- _WHAT IS EXPECTED_: The lines below starting at the line containing "[参考学习地址。](http" and ending at the line containing "与 C 的列向量等价。" are to be repeated exactly, with both ends kept and nothing else added.
= = = =
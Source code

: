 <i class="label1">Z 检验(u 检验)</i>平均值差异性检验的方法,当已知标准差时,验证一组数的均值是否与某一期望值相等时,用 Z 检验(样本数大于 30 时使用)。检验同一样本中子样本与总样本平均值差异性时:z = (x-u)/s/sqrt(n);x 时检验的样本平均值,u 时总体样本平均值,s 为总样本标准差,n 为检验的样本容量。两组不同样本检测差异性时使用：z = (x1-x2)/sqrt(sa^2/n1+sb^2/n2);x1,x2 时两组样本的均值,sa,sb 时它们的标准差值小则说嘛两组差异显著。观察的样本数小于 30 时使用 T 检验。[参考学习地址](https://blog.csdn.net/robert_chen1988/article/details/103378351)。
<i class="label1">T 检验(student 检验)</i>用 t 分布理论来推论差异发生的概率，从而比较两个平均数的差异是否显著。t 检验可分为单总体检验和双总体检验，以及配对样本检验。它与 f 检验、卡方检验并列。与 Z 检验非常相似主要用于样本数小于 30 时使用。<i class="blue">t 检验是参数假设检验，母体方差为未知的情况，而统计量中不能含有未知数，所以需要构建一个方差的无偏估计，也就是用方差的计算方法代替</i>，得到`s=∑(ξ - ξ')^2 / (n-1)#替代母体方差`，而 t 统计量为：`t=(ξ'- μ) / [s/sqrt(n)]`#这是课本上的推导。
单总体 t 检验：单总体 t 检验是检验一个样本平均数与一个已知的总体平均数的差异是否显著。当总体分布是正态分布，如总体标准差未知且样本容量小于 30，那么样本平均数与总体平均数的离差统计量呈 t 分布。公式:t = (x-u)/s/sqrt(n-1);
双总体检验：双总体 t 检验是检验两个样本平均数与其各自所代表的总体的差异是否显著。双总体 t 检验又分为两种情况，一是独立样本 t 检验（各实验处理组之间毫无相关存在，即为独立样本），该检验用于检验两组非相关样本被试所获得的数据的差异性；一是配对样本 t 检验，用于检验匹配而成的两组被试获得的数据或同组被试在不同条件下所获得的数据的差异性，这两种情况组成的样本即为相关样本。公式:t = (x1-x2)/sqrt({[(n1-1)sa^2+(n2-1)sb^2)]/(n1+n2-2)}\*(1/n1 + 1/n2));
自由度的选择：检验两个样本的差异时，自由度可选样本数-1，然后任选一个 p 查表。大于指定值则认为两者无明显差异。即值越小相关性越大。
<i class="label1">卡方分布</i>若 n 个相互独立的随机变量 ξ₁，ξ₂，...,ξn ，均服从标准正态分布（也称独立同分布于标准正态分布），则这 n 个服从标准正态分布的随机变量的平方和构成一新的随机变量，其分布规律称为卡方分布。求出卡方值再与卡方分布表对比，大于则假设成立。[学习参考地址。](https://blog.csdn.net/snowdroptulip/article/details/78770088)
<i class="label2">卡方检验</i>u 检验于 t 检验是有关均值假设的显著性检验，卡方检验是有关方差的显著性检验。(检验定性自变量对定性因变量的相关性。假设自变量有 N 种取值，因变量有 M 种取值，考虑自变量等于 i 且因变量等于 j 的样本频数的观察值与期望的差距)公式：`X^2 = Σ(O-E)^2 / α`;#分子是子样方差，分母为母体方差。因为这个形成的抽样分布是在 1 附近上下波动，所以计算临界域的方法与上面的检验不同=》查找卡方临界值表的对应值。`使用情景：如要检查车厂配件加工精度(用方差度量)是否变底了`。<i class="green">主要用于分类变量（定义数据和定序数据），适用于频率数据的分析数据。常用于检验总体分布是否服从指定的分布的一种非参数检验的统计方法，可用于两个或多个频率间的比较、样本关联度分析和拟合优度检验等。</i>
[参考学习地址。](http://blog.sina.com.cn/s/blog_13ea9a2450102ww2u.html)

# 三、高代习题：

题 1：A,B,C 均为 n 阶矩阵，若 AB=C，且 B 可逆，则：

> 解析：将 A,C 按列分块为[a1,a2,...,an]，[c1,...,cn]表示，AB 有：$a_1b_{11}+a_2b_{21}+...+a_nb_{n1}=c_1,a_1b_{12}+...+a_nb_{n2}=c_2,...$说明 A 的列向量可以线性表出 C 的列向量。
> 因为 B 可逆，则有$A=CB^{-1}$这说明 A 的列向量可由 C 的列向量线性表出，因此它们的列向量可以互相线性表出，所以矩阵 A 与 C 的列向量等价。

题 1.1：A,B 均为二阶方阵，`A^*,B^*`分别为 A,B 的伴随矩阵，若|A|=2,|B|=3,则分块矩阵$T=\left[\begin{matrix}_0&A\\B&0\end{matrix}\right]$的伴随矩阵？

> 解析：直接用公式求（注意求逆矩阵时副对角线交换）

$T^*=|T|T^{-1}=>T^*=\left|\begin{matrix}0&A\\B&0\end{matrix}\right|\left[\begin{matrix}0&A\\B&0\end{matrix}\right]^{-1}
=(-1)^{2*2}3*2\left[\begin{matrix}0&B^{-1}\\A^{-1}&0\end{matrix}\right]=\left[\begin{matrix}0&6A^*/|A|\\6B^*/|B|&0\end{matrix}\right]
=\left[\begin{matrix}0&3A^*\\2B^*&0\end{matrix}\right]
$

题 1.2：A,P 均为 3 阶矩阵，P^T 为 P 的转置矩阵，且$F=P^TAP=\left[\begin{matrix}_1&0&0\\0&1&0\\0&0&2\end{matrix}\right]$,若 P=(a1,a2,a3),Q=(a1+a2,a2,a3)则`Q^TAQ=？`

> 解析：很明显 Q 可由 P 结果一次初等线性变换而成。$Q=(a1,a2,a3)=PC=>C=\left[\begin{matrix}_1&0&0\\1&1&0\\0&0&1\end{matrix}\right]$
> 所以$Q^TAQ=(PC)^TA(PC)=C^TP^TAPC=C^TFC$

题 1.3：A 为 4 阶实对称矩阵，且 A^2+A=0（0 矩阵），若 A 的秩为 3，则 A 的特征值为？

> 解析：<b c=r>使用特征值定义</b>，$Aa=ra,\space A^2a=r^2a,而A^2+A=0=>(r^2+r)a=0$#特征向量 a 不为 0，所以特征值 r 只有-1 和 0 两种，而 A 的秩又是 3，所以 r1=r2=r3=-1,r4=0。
= = = =
- _OUTPUT BELOW_:
[参考学习地址。](http://blog.sina.com.cn/s/blog_13ea9a2450102ww2u.html)

# 三、高代习题：

题 1：A,B,C 均为 n 阶矩阵，若 AB=C，且 B 可逆，则：

> 解析：将 A,C 按列分块为[a1,a2,...,an]，[c1,...,cn]表示，AB 有：$a_1b_{11}+a_2b_{21}+...+a_nb_{n1}=c_1,a_1b_{12}+...+a_nb_{n2}=c_2,...$说明 A 的列向量可以线性表出 C 的列向量。
> 因为 B 可逆，则有$A=CB^{-1}$这说明 A 的列向量可由 C 的列向量线性表出，因此它们的列向量可以互相线性表出，所以矩阵 A 与 C 的列向量等价。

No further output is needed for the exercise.